*** Begin section ***

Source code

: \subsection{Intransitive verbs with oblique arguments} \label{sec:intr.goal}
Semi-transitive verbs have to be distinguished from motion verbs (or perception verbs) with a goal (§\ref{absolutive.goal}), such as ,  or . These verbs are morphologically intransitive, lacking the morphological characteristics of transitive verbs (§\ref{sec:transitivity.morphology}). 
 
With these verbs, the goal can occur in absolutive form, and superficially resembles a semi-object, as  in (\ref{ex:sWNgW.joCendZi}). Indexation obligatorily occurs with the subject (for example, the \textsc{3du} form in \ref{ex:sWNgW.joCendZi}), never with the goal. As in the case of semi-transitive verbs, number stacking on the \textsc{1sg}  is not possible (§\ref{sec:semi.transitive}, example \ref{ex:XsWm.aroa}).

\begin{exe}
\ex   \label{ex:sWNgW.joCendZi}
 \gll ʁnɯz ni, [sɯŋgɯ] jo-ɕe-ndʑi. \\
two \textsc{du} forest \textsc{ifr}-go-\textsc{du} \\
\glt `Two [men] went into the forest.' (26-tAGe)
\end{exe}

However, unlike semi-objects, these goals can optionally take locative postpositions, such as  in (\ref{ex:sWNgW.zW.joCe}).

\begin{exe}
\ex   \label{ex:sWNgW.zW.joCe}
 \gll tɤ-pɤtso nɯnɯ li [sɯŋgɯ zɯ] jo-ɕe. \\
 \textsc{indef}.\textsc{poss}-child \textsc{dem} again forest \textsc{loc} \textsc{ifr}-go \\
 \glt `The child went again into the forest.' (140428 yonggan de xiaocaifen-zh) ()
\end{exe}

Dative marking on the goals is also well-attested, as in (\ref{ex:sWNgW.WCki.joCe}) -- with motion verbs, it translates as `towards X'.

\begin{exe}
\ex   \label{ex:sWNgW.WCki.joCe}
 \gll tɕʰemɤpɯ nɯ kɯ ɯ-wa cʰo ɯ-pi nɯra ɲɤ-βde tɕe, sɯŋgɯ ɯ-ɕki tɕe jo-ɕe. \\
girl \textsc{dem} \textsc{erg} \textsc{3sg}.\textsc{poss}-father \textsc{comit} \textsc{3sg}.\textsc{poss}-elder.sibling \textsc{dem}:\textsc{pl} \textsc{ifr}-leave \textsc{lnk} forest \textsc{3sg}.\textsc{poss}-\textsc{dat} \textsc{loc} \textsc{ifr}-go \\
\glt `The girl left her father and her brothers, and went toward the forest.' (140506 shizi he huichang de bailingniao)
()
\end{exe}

*** End section ***

From the data above, output exactly the lines between the one containing "the forest.' (26-tAGe)" and the one containing "zɯ] jo-ɕe. \\", counting both of them.

\glt `Two [men] went into the forest.' (26-tAGe)
\end{exe}

However, unlike semi-objects, these goals can optionally take locative postpositions, such as  in (\ref{ex:sWNgW.zW.joCe}).

\begin{exe}
\ex   \label{ex:sWNgW.zW.joCe}
 \gll tɤ-pɤtso nɯnɯ li [sɯŋgɯ zɯ] jo-ɕe. \\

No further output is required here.